▶ _Exercise inputs_:

========================

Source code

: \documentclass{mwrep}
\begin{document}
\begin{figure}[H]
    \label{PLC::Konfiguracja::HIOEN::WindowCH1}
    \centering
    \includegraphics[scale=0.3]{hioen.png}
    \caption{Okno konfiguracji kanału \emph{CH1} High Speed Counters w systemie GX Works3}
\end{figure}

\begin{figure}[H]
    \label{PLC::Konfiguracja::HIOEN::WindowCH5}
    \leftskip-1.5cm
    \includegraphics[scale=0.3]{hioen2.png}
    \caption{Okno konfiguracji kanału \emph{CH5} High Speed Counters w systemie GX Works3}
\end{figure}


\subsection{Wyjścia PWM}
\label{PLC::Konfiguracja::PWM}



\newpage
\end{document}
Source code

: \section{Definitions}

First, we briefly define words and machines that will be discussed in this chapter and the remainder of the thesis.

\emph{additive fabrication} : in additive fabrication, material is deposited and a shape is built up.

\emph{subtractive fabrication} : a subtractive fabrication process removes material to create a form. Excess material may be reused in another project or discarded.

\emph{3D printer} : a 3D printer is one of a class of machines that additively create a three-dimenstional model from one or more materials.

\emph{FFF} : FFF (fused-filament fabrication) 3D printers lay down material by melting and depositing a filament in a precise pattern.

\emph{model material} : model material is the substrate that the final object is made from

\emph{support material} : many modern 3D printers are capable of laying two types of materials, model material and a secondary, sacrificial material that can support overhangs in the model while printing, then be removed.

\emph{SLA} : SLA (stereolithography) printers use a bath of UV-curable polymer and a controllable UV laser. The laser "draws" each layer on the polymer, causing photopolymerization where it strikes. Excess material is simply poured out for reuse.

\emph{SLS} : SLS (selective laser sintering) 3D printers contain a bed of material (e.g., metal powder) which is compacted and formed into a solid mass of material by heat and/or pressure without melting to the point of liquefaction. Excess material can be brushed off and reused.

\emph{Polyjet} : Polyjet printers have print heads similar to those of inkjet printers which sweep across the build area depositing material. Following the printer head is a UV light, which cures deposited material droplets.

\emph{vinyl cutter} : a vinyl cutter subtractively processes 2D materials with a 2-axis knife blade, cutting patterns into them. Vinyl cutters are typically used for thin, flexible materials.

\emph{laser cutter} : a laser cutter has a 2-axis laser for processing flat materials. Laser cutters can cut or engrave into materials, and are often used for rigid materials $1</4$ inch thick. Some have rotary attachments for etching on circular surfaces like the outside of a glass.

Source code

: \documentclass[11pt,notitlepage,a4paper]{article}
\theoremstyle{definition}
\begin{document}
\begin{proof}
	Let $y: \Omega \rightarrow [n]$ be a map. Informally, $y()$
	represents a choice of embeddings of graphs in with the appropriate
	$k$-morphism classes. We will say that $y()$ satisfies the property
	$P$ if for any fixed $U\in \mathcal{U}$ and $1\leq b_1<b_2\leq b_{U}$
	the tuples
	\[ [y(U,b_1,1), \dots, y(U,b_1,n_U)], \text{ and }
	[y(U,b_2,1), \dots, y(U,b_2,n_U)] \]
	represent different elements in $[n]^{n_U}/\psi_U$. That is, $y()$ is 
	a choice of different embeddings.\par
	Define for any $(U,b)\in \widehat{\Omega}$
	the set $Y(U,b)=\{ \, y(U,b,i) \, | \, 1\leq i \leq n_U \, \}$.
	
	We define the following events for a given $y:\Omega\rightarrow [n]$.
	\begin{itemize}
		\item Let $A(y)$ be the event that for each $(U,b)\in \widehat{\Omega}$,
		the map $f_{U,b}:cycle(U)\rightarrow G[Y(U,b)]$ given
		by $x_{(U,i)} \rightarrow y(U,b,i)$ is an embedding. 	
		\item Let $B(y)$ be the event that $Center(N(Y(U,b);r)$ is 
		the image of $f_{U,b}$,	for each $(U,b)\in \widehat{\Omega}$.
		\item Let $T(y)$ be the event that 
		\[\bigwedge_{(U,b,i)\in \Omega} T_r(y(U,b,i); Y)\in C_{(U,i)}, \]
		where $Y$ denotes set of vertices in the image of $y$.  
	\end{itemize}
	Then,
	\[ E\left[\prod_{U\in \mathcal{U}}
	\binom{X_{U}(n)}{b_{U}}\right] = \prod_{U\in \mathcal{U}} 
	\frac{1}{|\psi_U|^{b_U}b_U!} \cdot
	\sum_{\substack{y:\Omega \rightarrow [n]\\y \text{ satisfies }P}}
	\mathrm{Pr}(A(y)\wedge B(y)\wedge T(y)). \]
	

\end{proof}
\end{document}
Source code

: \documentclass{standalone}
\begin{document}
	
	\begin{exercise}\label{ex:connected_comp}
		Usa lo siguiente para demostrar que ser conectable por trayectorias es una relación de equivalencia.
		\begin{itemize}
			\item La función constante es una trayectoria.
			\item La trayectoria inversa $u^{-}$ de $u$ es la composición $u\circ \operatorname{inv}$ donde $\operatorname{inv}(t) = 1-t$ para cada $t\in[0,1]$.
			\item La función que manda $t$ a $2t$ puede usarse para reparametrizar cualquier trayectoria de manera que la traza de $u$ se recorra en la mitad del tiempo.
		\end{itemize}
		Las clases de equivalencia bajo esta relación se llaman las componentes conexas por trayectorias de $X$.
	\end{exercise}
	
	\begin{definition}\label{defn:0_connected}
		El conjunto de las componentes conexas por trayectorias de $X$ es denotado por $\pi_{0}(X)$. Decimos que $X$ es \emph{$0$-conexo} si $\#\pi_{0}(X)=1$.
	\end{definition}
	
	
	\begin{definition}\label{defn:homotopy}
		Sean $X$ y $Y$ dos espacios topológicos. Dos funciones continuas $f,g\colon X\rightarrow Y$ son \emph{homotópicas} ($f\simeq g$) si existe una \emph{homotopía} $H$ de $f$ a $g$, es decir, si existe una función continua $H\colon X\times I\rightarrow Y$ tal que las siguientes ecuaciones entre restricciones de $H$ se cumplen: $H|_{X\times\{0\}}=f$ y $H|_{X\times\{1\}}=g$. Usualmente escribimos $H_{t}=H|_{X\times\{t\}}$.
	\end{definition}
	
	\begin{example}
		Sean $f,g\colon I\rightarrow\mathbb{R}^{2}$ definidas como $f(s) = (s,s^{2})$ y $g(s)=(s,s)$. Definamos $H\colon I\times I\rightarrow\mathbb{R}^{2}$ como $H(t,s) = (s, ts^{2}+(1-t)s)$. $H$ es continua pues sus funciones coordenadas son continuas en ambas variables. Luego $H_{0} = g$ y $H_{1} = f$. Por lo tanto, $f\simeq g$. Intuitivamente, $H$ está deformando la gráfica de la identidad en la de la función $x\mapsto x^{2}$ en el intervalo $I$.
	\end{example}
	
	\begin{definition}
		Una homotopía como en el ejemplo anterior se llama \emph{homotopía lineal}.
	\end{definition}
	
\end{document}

========================

▶ _What is required_: If a line in the material holds "fabrication", copy it.

▶ _Solution to this exercise_:
\emph{additive fabrication} : in additive fabrication, material is deposited and a shape is built up.
\emph{subtractive fabrication} : a subtractive fabrication process removes material to create a form. Excess material may be reused in another project or discarded.
\emph{FFF} : FFF (fused-filament fabrication) 3D printers lay down material by melting and depositing a filament in a precise pattern.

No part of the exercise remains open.